Un tuffo nella storia
Il 25 aprile 1945 è il giorno in cui il Comitato di Liberazione Nazionale Alta Italia (CLNAI) proclamò l’insurrezione generale in tutti i territori ancora occupati dai nazifascisti. Fu l’atto finale di anni durissimi: l’Italia era divisa, occupata dall’esercito tedesco e governata dal regime fascista di Mussolini. Grazie al sacrificio dei partigiani — uomini e donne, spesso giovanissimi, che scelsero di combattere sulle montagne e nelle città — il nostro Paese riuscì a liberarsi e a porre fine alla Seconda Guerra Mondiale sul proprio territorio.

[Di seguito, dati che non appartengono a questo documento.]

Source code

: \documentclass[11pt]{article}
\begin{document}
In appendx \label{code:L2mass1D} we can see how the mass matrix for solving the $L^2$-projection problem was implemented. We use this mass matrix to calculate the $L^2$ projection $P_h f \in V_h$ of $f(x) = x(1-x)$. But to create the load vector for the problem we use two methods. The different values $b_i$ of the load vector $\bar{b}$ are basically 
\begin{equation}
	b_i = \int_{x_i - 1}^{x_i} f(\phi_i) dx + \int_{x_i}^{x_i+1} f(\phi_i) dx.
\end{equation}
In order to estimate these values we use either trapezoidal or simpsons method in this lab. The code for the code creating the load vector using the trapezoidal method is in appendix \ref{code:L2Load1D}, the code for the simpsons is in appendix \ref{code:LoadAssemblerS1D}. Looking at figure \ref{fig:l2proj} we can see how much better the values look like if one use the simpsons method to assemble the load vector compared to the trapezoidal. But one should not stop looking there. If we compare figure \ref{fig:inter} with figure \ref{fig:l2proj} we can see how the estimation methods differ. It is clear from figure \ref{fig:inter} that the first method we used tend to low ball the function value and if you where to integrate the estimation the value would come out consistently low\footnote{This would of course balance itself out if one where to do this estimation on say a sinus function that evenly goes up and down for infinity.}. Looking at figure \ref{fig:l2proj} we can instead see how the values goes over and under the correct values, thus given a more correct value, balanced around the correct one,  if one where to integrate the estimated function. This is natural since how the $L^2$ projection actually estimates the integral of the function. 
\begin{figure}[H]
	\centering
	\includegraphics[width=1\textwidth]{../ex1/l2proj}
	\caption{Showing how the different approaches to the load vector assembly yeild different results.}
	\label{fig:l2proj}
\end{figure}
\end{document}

Dalle armi alle parole: la Costituzione
La Liberazione non portò solo la pace, ma gettò le basi per la nostra Democrazia. Senza il 25 aprile, oggi non avremmo la Costituzione Italiana, il documento che garantisce a tutti noi il diritto di parola, di studio e di voto. Celebrare questa data significa ricordare che i diritti che oggi consideriamo “scontati” sono stati conquistati con il coraggio di chi ha sognato un futuro diverso.
Cosa significa per noi oggi?
Essere “partigiani” nel 2026 non significa imbracciare un fucile, ma partecipare attivamente alla vita della comunità. Significa non restare indifferenti davanti alle ingiustizie, rispettare le idee degli altri e difendere la pace. La memoria va coltivata ogni giorno perché la libertà è come un giardino: se smettiamo di curarlo, rischia di appassire.
Quest’anno, guardando il tricolore, proviamo a pensare che la nostra bandiera sventola grazie a chi, ottant’anni fa, ha avuto il coraggio di dire “no” all’oppressione.